On Friday, I went to ‘The Ultimate Wellbeing in Education Conference’ – hosted by Sir Anthony Seldon, Vice Chancellor of the University of Buckingham, President of IPEN, and co-founder of Action for Happiness.
It was a jam-packed day that discussed topics ranging from the wellbeing of teachers, to measuring students’ wellbeing to sex and relationships to simple laughter. However, the highlight of the day was an hour-long presentation by Professor Martin Seligman.
Seligman has often been referred to as the ‘Father of Positive Psychology’ and his most recent book The Hope Circuit was published earlier this year – a memoir in which he takes the reader through his own journey of developing his theory of psychology.
Seligman is a huge influence for us here at the Happynessub, so I thought that for this week’s blog, I would do something a little different and share some of the things I learned… so get ready for lots of fascinating and fun psychology!
In his talk, Seligman took us through his progression from ‘learned helplessness’, to ‘learned optimism’, ‘positive psychology’ to ‘prospection’.
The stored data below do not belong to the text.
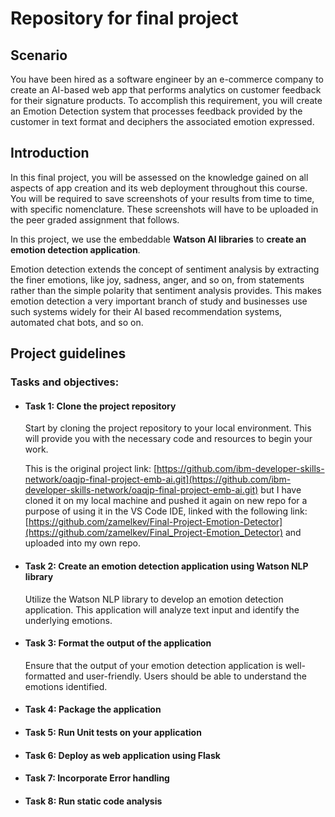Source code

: # Repository for final project

## Scenario
You have been hired as a software engineer by an e-commerce company to create an AI-based web app that performs analytics on customer feedback for their signature products. To accomplish this requirement, you will create an Emotion Detection system that processes feedback provided by the customer in text format and deciphers the associated emotion expressed.

## Introduction
In this final project, you will be assessed on the knowledge gained on all aspects of app creation and its web deployment throughout this course. You will be required to save screenshots of your results from time to time, with specific nomenclature. These screenshots will have to be uploaded in the peer graded assignment that follows.

In this project, we use the embeddable **Watson AI libraries** to **create an emotion detection application**.

Emotion detection extends the concept of sentiment analysis by extracting the finer emotions, like joy, sadness, anger, and so on, from statements rather than the simple polarity that sentiment analysis provides. This makes emotion detection a very important branch of study and businesses use such systems widely for their AI based recommendation systems, automated chat bots, and so on.

## Project guidelines
### Tasks and objectives:

- #### Task 1: Clone the project repository
    
    Start by cloning the project repository to your local environment. This will provide you with the necessary code and resources to begin your work.

    This is the original project link: [https://github.com/ibm-developer-skills-network/oaqjp-final-project-emb-ai.git](https://github.com/ibm-developer-skills-network/oaqjp-final-project-emb-ai.git) but I have cloned it on my local machine and pushed it again on new repo for a purpose of using it in the VS Code IDE, linked with the following link: [https://github.com/zamelkev/Final-Project-Emotion-Detector](https://github.com/zamelkev/Final_Project-Emotion_Detector) and uploaded into my own repo.

- #### Task 2: Create an emotion detection application using Watson NLP library
    Utilize the Watson NLP library to develop an emotion detection application. This application will analyze text input and identify the underlying emotions.

- #### Task 3: Format the output of the application
    Ensure that the output of your emotion detection application is well-formatted and user-friendly. Users should be able to understand the emotions identified.

- #### Task 4: Package the application
- #### Task 5: Run Unit tests on your application
- #### Task 6: Deploy as web application using Flask
- #### Task 7: Incorporate Error handling
- #### Task 8: Run static code analysis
He started by explaining that often, when humans and animals lack control, they become helpless. Helplessness has the same symptoms as depression – including low mood, fatigue and feelings of worthlessness. And so, Seligman and Steven Maier, a colleague at the University of Pennsylvania, explored this further. They discovered that when the part of the brain called the dorsal raphe nucleus is stimulated, the patient experiences symptoms of helplessness / depression. However, if the circuit in the brain that connects the central medial prefrontal cortex to the dorsal raphe nucleus is activated, the dorsal raphe nucleus is no longer stimulated. Seligman calls this circuit ‘The Hope Circuit’. Whilst it is impossible, currently, to activate this circuit in human brains, he believes that in the future, we will be able to develop a transmagnetic stimulation to turn the circuit on and off… and thus create a possible cure for depression.
BUT… we can’t do this yet, and so, he took us into the concept of ‘learned optimism’.
The next stage in Seligman’s research took him to learned optimism. He found that, actually, one in three, when put in an inescapable situation, did not become helpless. These people were optimists (as opposed to pessimists). And so, experiments in resilience were conducted. It was then found that pessimists are 2 to 8 times more likely to be depressed than optimists. However, this resilience can also be taught.
Seligman’s team went into schools with 8-10 year olds and taught them cognitive therapy – including recognising the catastrophic thoughts they can have when bad things happen, and how to argue against them. These children were 50% less likely to develop depression than those who did not learn cognitive therapy.
It was also found that when drill sergeants were trained in positive psychology and this was taught to the army, anxiety and depression was lowered. And so, what becomes evident, is that we can train ourselves into being optimists, even if we are naturally pessimistic. This is a key concept for us at the Happynesshub. Through engaging in tools such as gratitude, positive focus and focusing on our strengths, we can become more optimistic, and therefore less susceptible to depression.
Seligman then went on to explain the key elements that form the basis of his theory of wellbeing: PERMA. These are:
- Positive emotion
- Engagement and Flow
- Meaning and purpose
If a person has high PERMA, this has a positive impact on health and life expectancy, social relationships, work productivity, virtuous behaviour, creativity and resilience. It was also shown by Seligman’s colleague, Alessandro Adler, that teaching such skills to middle school children resulted in an increase in their happiness and in turn exam results. Positive psychology is not only about reducing symptoms of poor mental health, but also helping people to be as happy and positive as possible. It’s prevention and cure.
The most recent development in Seligman’s thinking is the notion that we should work on the way we think about the future. We are, indeed, creatures of the future, spending 50% of our time thinking about the future. And so, Seligman asks, are there exercises to help us think more postively about the future? Perhaps this is the next direction positive psychology will take us in!
So Hubbers, I wanted to share Seligman’s talk with you because so much of his work is integral to ours here at the Happynesshub. We want to share the techniques of positive psychology to adults and children alike, so hopefully, we can help to make the world a happier place!